### [Task item]
Copy each line of the data below in which the word "apple" can be found.

(Stored records)
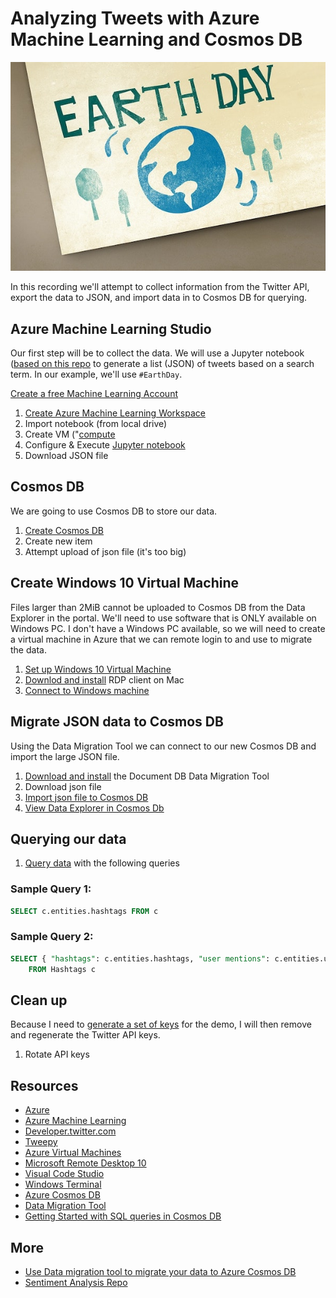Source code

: # Analyzing Tweets with Azure Machine Learning and Cosmos DB

![EarthDay](img/header.jpg)

In this recording we'll attempt to collect information from the Twitter API, export the data to JSON, and import data in to Cosmos DB for querying.

## Azure Machine Learning Studio

Our first step will be to collect the data. We will use a Jupyter notebook ([based on this repo](
https://github.com/Dkreitzer/Twitter_Scraping_and_Saving) to generate a list (JSON) of tweets based on a search term. In our example, we'll use `#EarthDay`.

[Create a free Machine Learning Account](https://azure.microsoft.com/en-us/free/machine-learning/?WT_.mc_id=github-twitch04-jahand)

1. [Create Azure Machine Learning Workspace](https://docs.microsoft.com/en-us/azure/machine-learning/how-to-manage-workspace/?WT_.mc_id=github-twitch04-jahand)
2. Import notebook (from local drive)
3. Create VM ("[compute](https://docs.microsoft.com/en-us/azure/machine-learning/concept-compute-instance/?WT_.mc_id=github-twitch04-jahand")
4. Configure & Execute [Jupyter notebook](https://docs.microsoft.com/en-us/azure/machine-learning/samples-notebooks/?WT_.mc_id=github-twitch04-jahand)
5. Download JSON file

## Cosmos DB

We are going to use Cosmos DB to store our data.

1. [Create Cosmos DB](https://docs.microsoft.com/en-us/azure/cosmos-db/create-cosmosdb-resources-portal/?WT_.mc_id=github-twitch04-jahand)
2. Create new item
3. Attempt upload of json file (it's too big)

## Create Windows 10 Virtual Machine

Files larger than 2MiB cannot be uploaded to Cosmos DB from the Data Explorer in the portal. We'll need to use software that is ONLY available on Windows PC. I don't have a Windows PC available, so we will need to create a virtual machine in Azure that we can remote login to and use to migrate the data.

1. [Set up Windows 10 Virtual Machine](https://docs.microsoft.com/en-us/azure/virtual-machines/windows/quick-create-portal/?WT_.mc_id=github-twitch04-jahand)
2. [Downlod and install](https://apps.apple.com/us/app/microsoft-remote-desktop-10/id1295203466?mt=12) RDP client on Mac
3. [Connect to Windows machine](https://docs.microsoft.com/en-us/azure/virtual-machines/windows/connect-logon/?WT_.mc_id=github-twitch04-jahand)

## Migrate JSON data to Cosmos DB

Using the Data Migration Tool we can connect to our new Cosmos DB and import the large JSON file.

1. [Download and install](https://aka.ms/csdmtool) the Document DB Data Migration Tool
2. Download json file
3. [Import json file to Cosmos DB](https://docs.microsoft.com/en-us/azure/cosmos-db/import-data/?WT_.mc_id=github-twitch04-jahand)
4. [View Data Explorer in Cosmos Db](https://docs.microsoft.com/en-us/azure/cosmos-db/data-explorer/?WT_.mc_id=github-twitch04-jahand)

## Querying our data

1. [Query data](https://docs.microsoft.com/en-us/azure/cosmos-db/sql-query-getting-started/?WT_.mc_id=github-twitch04-jahand) with the following queries

### Sample Query 1:

```SQL
SELECT c.entities.hashtags FROM c
```

### Sample Query 2:

```SQL
SELECT { "hashtags": c.entities.hashtags, "user mentions": c.entities.user_mentions, "urls": c.urls }
    FROM Hashtags c
 ```

## Clean up

Because I need to [generate a set of keys](https://developer.twitter.com/) for the demo, I will then remove and regenerate the Twitter API keys.

1. Rotate API keys

## Resources

- [Azure](https://azure.microsoft.com/free/?WT_.mc_id=github-twitch04-jahand)
- [Azure Machine Learning](https://docs.microsoft.com/en-us/azure/machine-learning/?WT_.mc_id=github-twitch04-jahand)
- [Developer.twitter.com](https://developer.twitter.com/)
- [Tweepy](https://tweepy.org)
- [Azure Virtual Machines](https://docs.microsoft.com/en-us/azure/virtual-machines/?WT_.mc_id=github-twitch04-jahand)
- [Microsoft Remote Desktop 10](https://apps.apple.com/us/app/microsoft-remote-desktop-10/id1295203466?mt=12)
- [Visual Code Studio](https://code.visualstudio.com/docs/?WT_.mc_id=github-twitch04-jahand)
- [Windows Terminal](https://www.microsoft.com/en-us/p/windows-terminal-preview/9n0dx20hk701/?WT_.mc_id=github-twitch04-jahand)
- [Azure Cosmos DB](https://docs.microsoft.com/en-us/azure/cosmos-db/introduction/?WT_.mc_id=github-twitch04-jahand)
- [Data Migration Tool](https://aka.ms/csdmtool)
- [Getting Started with SQL queries in Cosmos DB](https://docs.microsoft.com/en-us/azure/cosmos-db/sql-query-getting-started/?WT_.mc_id=github-twitch04-jahand)

## More

- [Use Data migration tool to migrate your data to Azure Cosmos DB](
https://docs.microsoft.com/en-us/azure/cosmos-db/import-data/?WT_.mc_id=github-twitch04-jahand)
- [Sentiment Analysis Repo](
https://github.com/Dkreitzer/Twitter_Scraping_and_Saving)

### [Exercise answer]
2. [Downlod and install](https://apps.apple.com/us/app/microsoft-remote-desktop-10/id1295203466?mt=12) RDP client on Mac
- [Microsoft Remote Desktop 10](https://apps.apple.com/us/app/microsoft-remote-desktop-10/id1295203466?mt=12)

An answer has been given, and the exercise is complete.